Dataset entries
------

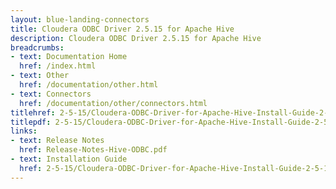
```yaml
---
layout: blue-landing-connectors
title: Cloudera ODBC Driver 2.5.15 for Apache Hive
description: Cloudera ODBC Driver 2.5.15 for Apache Hive
breadcrumbs:
- text: Documentation Home
  href: /index.html
- text: Other
  href: /documentation/other.html
- text: Connectors
  href: /documentation/other/connectors.html
titlehref: 2-5-15/Cloudera-ODBC-Driver-for-Apache-Hive-Install-Guide-2-5-15.pdf
titlepdf: 2-5-15/Cloudera-ODBC-Driver-for-Apache-Hive-Install-Guide-2-5-15.pdf
links:
- text: Release Notes
  href: Release-Notes-Hive-ODBC.pdf
- text: Installation Guide
  href: 2-5-15/Cloudera-ODBC-Driver-for-Apache-Hive-Install-Guide-2-5-15.pdf
---
```

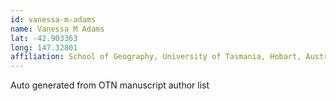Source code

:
 ```yaml
---
id: vanessa-m-adams
name: Vanessa M Adams
lat: -42.903363
long: 147.32801
affiliation: School of Geography, University of Tasmania, Hobart, Australia
---
```


Auto generated from OTN manuscript author list
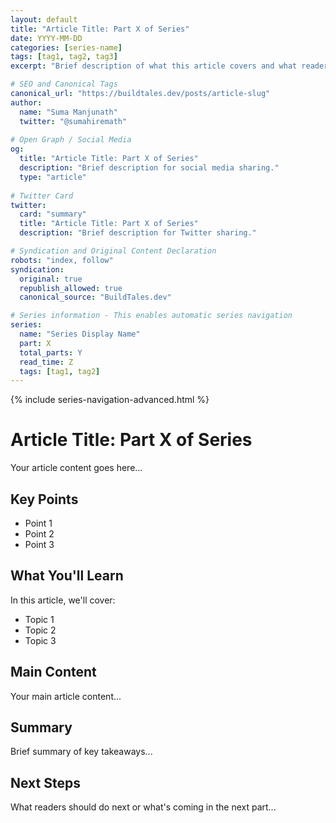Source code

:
 ```yaml
---
layout: default
title: "Article Title: Part X of Series"
date: YYYY-MM-DD
categories: [series-name]
tags: [tag1, tag2, tag3]
excerpt: "Brief description of what this article covers and what readers will learn."

# SEO and Canonical Tags
canonical_url: "https://buildtales.dev/posts/article-slug"
author:
  name: "Suma Manjunath"
  twitter: "@sumahiremath"
  
# Open Graph / Social Media
og:
  title: "Article Title: Part X of Series"
  description: "Brief description for social media sharing."
  type: "article"
  
# Twitter Card
twitter:
  card: "summary"
  title: "Article Title: Part X of Series"
  description: "Brief description for Twitter sharing."

# Syndication and Original Content Declaration
robots: "index, follow"
syndication:
  original: true
  republish_allowed: true
  canonical_source: "BuildTales.dev"

# Series information - This enables automatic series navigation
series:
  name: "Series Display Name"
  part: X
  total_parts: Y
  read_time: Z
  tags: [tag1, tag2]
---
```


{% include series-navigation-advanced.html %}

# Article Title: Part X of Series

Your article content goes here...

## Key Points

- Point 1
- Point 2
- Point 3

## What You'll Learn

In this article, we'll cover:
- Topic 1
- Topic 2
- Topic 3

## Main Content

Your main article content...

## Summary

Brief summary of key takeaways...

## Next Steps

What readers should do next or what's coming in the next part...
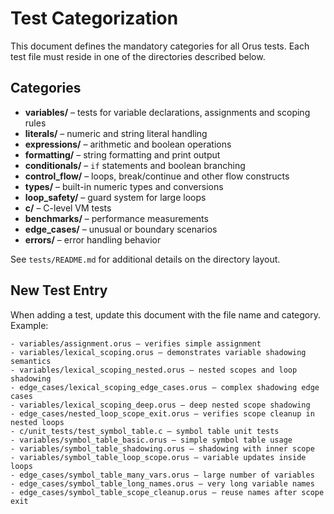 # Test Categorization

This document defines the mandatory categories for all Orus tests. Each test file must reside in one of the directories described below.

## Categories

- **variables/** – tests for variable declarations, assignments and scoping rules
- **literals/** – numeric and string literal handling
- **expressions/** – arithmetic and boolean operations
- **formatting/** – string formatting and print output
- **conditionals/** – `if` statements and boolean branching
- **control_flow/** – loops, break/continue and other flow constructs
- **types/** – built-in numeric types and conversions
- **loop_safety/** – guard system for large loops
- **c/** – C-level VM tests
- **benchmarks/** – performance measurements
- **edge_cases/** – unusual or boundary scenarios
- **errors/** – error handling behavior

See `tests/README.md` for additional details on the directory layout.

## New Test Entry

When adding a test, update this document with the file name and category. Example:

```text
- variables/assignment.orus – verifies simple assignment
- variables/lexical_scoping.orus – demonstrates variable shadowing semantics
- variables/lexical_scoping_nested.orus – nested scopes and loop shadowing
- edge_cases/lexical_scoping_edge_cases.orus – complex shadowing edge cases
- variables/lexical_scoping_deep.orus – deep nested scope shadowing
- edge_cases/nested_loop_scope_exit.orus – verifies scope cleanup in nested loops
- c/unit_tests/test_symbol_table.c – symbol table unit tests
- variables/symbol_table_basic.orus – simple symbol table usage
- variables/symbol_table_shadowing.orus – shadowing with inner scope
- variables/symbol_table_loop_scope.orus – variable updates inside loops
- edge_cases/symbol_table_many_vars.orus – large number of variables
- edge_cases/symbol_table_long_names.orus – very long variable names
- edge_cases/symbol_table_scope_cleanup.orus – reuse names after scope exit
```



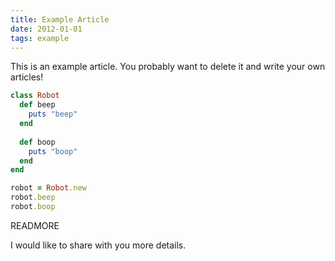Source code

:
```yaml
---
title: Example Article
date: 2012-01-01
tags: example
---
```


This is an example article. You probably want to delete it and write your own articles!

```ruby
class Robot
  def beep
    puts "beep"
  end
  
  def boop
    puts "boop"
  end
end

robot = Robot.new
robot.beep
robot.boop
```

READMORE

I would like to share with you more details.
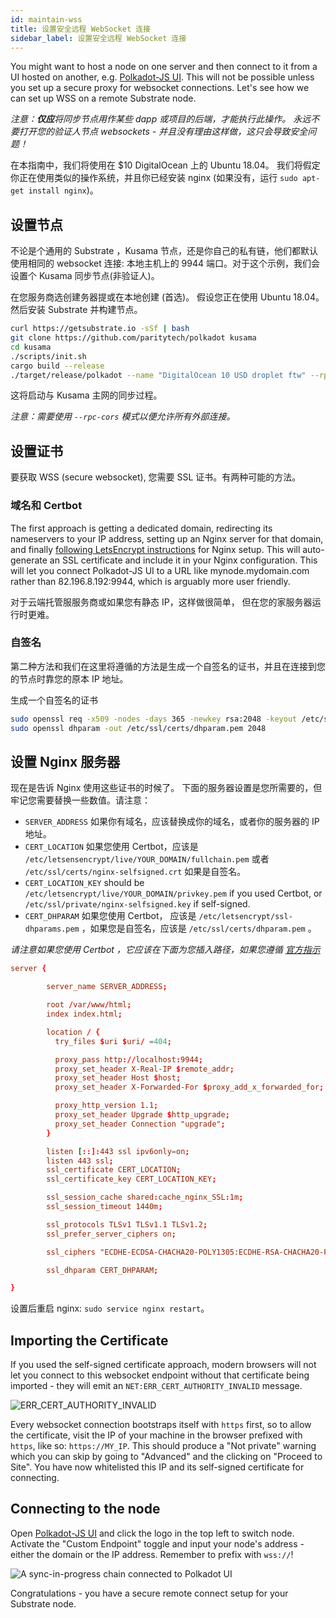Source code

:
 ```yaml
---
id: maintain-wss
title: 设置安全远程 WebSocket 连接
sidebar_label: 设置安全远程 WebSocket 连接
---
```


You might want to host a node on one server and then connect to it from a UI hosted on another, e.g. [Polkadot-JS UI](https://polkadot.js.org/apps). This will not be possible unless you set up a secure proxy for websocket connections. Let's see how we can set up WSS on a remote Substrate node.

_注意：**仅应**将同步节点用作某些 dapp 或项目的后端，才能执行此操作。 永远不要打开您的验证人节点 websockets - 并且没有理由这样做，这只会导致安全问题！_

在本指南中，我们将使用在 $10 DigitalOcean 上的 Ubuntu 18.04。 我们将假定你正在使用类似的操作系统，并且你已经安装 nginx (如果没有，运行 `sudo apt-get install nginx`)。

## 设置节点

不论是个通用的 Substrate ，Kusama 节点，还是你自己的私有链，他们都默认使用相同的 websocket 连接: 本地主机上的 9944 端口。对于这个示例，我们会设置个 Kusama 同步节点(非验证人)。

在您服务商选创建务器提或在本地创建 (首选)。 假设您正在使用 Ubuntu 18.04。然后安装 Substrate 并构建节点。

```bash
curl https://getsubstrate.io -sSf | bash
git clone https://github.com/paritytech/polkadot kusama
cd kusama
./scripts/init.sh
cargo build --release
./target/release/polkadot --name "DigitalOcean 10 USD droplet ftw" --rpc-cors all
```

这将启动与 Kusama 主网的同步过程。

_注意：需要使用 `--rpc-cors` 模式以便允许所有外部连接。_

## 设置证书

要获取 WSS (secure websocket), 您需要 SSL 证书。有两种可能的方法。

### 域名和 Certbot

The first approach is getting a dedicated domain, redirecting its nameservers to your IP address, setting up an Nginx server for that domain, and finally [following LetsEncrypt instructions](https://certbot.eff.org/lets-encrypt/ubuntubionic-nginx.html) for Nginx setup. This will auto-generate an SSL certificate and include it in your Nginx configuration. This will let you connect Polkadot-JS UI to a URL like mynode.mydomain.com rather than 82.196.8.192:9944, which is arguably more user friendly.

对于云端托管服服务商或如果您有静态 IP，这样做很简单， 但在您的家服务器运行时更难。

### 自签名

第二种方法和我们在这里将遵循的方法是生成一个自签名的证书，并且在连接到您的节点时靠您的原本 IP 地址。

生成一个自签名的证书

```bash
sudo openssl req -x509 -nodes -days 365 -newkey rsa:2048 -keyout /etc/ssl/private/nginx-selfsigned.key -out /etc/ssl/certs/nginx-selfsigned.crt
sudo openssl dhparam -out /etc/ssl/certs/dhparam.pem 2048
```

## 设置 Nginx 服务器

现在是告诉 Nginx 使用这些证书的时候了。 下面的服务器设置是您所需要的，但牢记您需要替换一些数值。请注意：

- `SERVER_ADDRESS` 如果你有域名，应该替换成你的域名，或者你的服务器的 IP 地址。
- `CERT_LOCATION` 如果您使用 Certbot，应该是 `/etc/letsensencrypt/live/YOUR_DOMAIN/fullchain.pem` 或者 `/etc/ssl/certs/nginx-selfsigned.crt` 如果是自签名。
- `CERT_LOCATION_KEY` should be `/etc/letsencrypt/live/YOUR_DOMAIN/privkey.pem` if you used Certbot, or `/etc/ssl/private/nginx-selfsigned.key` if self-signed.
- `CERT_DHPARAM` 如果您使用 Certbot， 应该是 `/etc/letsencrypt/ssl-dhparams.pem` ，如果您是自签名，应该是 `/etc/ssl/certs/dhparam.pem` 。

_请注意如果您使用 Certbot ，它应该在下面为您插入路径，如果您遵循 [官方指示](https://certbot.eff.org/lets-encrypt/ubuntubionic-nginx.html)_

```conf
server {

        server_name SERVER_ADDRESS;

        root /var/www/html;
        index index.html;

        location / {
          try_files $uri $uri/ =404;

          proxy_pass http://localhost:9944;
          proxy_set_header X-Real-IP $remote_addr;
          proxy_set_header Host $host;
          proxy_set_header X-Forwarded-For $proxy_add_x_forwarded_for;

          proxy_http_version 1.1;
          proxy_set_header Upgrade $http_upgrade;
          proxy_set_header Connection "upgrade";
        }

        listen [::]:443 ssl ipv6only=on;
        listen 443 ssl;
        ssl_certificate CERT_LOCATION;
        ssl_certificate_key CERT_LOCATION_KEY;

        ssl_session_cache shared:cache_nginx_SSL:1m;
        ssl_session_timeout 1440m;

        ssl_protocols TLSv1 TLSv1.1 TLSv1.2;
        ssl_prefer_server_ciphers on;

        ssl_ciphers "ECDHE-ECDSA-CHACHA20-POLY1305:ECDHE-RSA-CHACHA20-POLY1305:ECDHE-ECDSA-AES128-GCM-SHA256:ECDHE-RSA-AES128-GCM-SHA256:ECDHE-ECDSA-AES256-GCM-SHA384:ECDHE-RSA-AES256-GCM-SHA384:DHE-RSA-AES128-GCM-SHA256:DHE-RSA-AES256-GCM-SHA384:ECDHE-ECDSA-AES128-SHA256:ECDHE-RSA-AES128-SHA256:ECDHE-ECDSA-AES128-SHA:ECDHE-RSA-AES256-SHA384:ECDHE-RSA-AES128-SHA:ECDHE-ECDSA-AES256-SHA384:ECDHE-ECDSA-AES256-SHA:ECDHE-RSA-AES256-SHA:DHE-RSA-AES128-SHA256:DHE-RSA-AES128-SHA:DHE-RSA-AES256-SHA256:DHE-RSA-AES256-SHA:ECDHE-ECDSA-DES-CBC3-SHA:ECDHE-RSA-DES-CBC3-SHA:EDH-RSA-DES-CBC3-SHA:AES128-GCM-SHA256:AES256-GCM-SHA384:AES128-SHA256:AES256-SHA256:AES128-SHA:AES256-SHA:DES-CBC3-SHA:!DSS";

        ssl_dhparam CERT_DHPARAM;

}
```

设置后重启 nginx: `sudo service nginx restart`。

## Importing the Certificate

If you used the self-signed certificate approach, modern browsers will not let you connect to this websocket endpoint without that certificate being imported - they will emit an `NET:ERR_CERT_AUTHORITY_INVALID` message.

![ERR_CERT_AUTHORITY_INVALID](/img/wss/wss04.png)

Every websocket connection bootstraps itself with `https` first, so to allow the certificate, visit the IP of your machine in the browser prefixed with `https`, like so: `https://MY_IP`. This should produce a "Not private" warning which you can skip by going to "Advanced" and the clicking on "Proceed to Site". You have now whitelisted this IP and its self-signed certificate for connecting.

## Connecting to the node

Open [Polkadot-JS UI](https://polkadot.js.org/apps) and click the logo in the top left to switch node. Activate the "Custom Endpoint" toggle and input your node's address - either the domain or the IP address. Remember to prefix with `wss://`!

![A sync-in-progress chain connected to Polkadot UI](/img/wss/wss01.jpg)

Congratulations - you have a secure remote connect setup for your Substrate node.
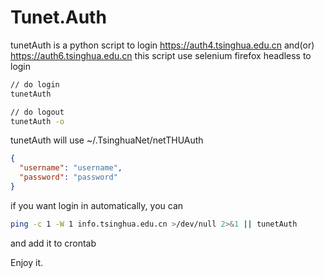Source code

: # Tunet.Auth

tunetAuth is a python script to login https://auth4.tsinghua.edu.cn and(or) https://auth6.tsinghua.edu.cn
this script use selenium firefox headless to login

```bash
// do login
tunetAuth 

// do logout
tunetAuth -o
```
tunetAuth will use ~/.TsinghuaNet/netTHUAuth
```json
{
  "username": "username",
  "password": "password"
}
```

if you want login in automatically, you can
```bash
ping -c 1 -W 1 info.tsinghua.edu.cn >/dev/null 2>&1 || tunetAuth 
```
and add it to crontab

Enjoy it.
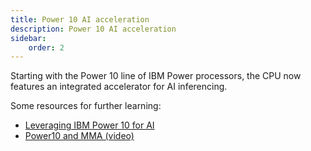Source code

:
 ```yaml
---
title: Power 10 AI acceleration
description: Power 10 AI acceleration
sidebar:
    order: 2
---
```


Starting with the Power 10 line of IBM Power processors, the CPU now features
an integrated accelerator for AI inferencing.

Some resources for further learning:
- [Leveraging IBM Power 10 for AI](https://www.linkedin.com/pulse/leveraging-ibm-power10-ai-craig-cannon/)
- [Power10 and MMA (video)](https://www.youtube.com/watch?v=V-VU7kEatqQ)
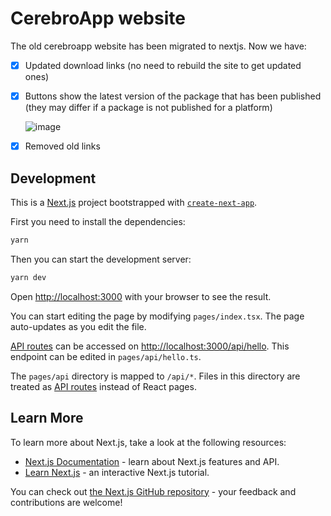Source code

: # CerebroApp website

The old cerebroapp website has been migrated to nextjs.
Now we have:

- [x] Updated download links (no need to rebuild the site to get updated ones)
- [x] Buttons show the latest version of the package that has been published (they may differ if a package is not published for a platform)
  
  ![image](https://user-images.githubusercontent.com/77246331/181510875-4e2da373-1a40-4608-a3d3-8f1dc55db95a.png)

- [x] Removed old links

## Development

This is a [Next.js](https://nextjs.org/) project bootstrapped with [`create-next-app`](https://github.com/vercel/next.js/tree/canary/packages/create-next-app).

First you need to install the dependencies:

```bash
yarn
```

Then you can start the development server:

```bash
yarn dev
```

Open [http://localhost:3000](http://localhost:3000) with your browser to see the result.

You can start editing the page by modifying `pages/index.tsx`. The page auto-updates as you edit the file.

[API routes](https://nextjs.org/docs/api-routes/introduction) can be accessed on [http://localhost:3000/api/hello](http://localhost:3000/api/hello). This endpoint can be edited in `pages/api/hello.ts`.

The `pages/api` directory is mapped to `/api/*`. Files in this directory are treated as [API routes](https://nextjs.org/docs/api-routes/introduction) instead of React pages.

## Learn More

To learn more about Next.js, take a look at the following resources:

- [Next.js Documentation](https://nextjs.org/docs) - learn about Next.js features and API.
- [Learn Next.js](https://nextjs.org/learn) - an interactive Next.js tutorial.

You can check out [the Next.js GitHub repository](https://github.com/vercel/next.js/) - your feedback and contributions are welcome!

------

● WHAT YOU ARE ASKED TO DO
Please copy each line of the entries in which the word "need" shows up.

● FINAL ANSWER
- [x] Updated download links (no need to rebuild the site to get updated ones)
First you need to install the dependencies:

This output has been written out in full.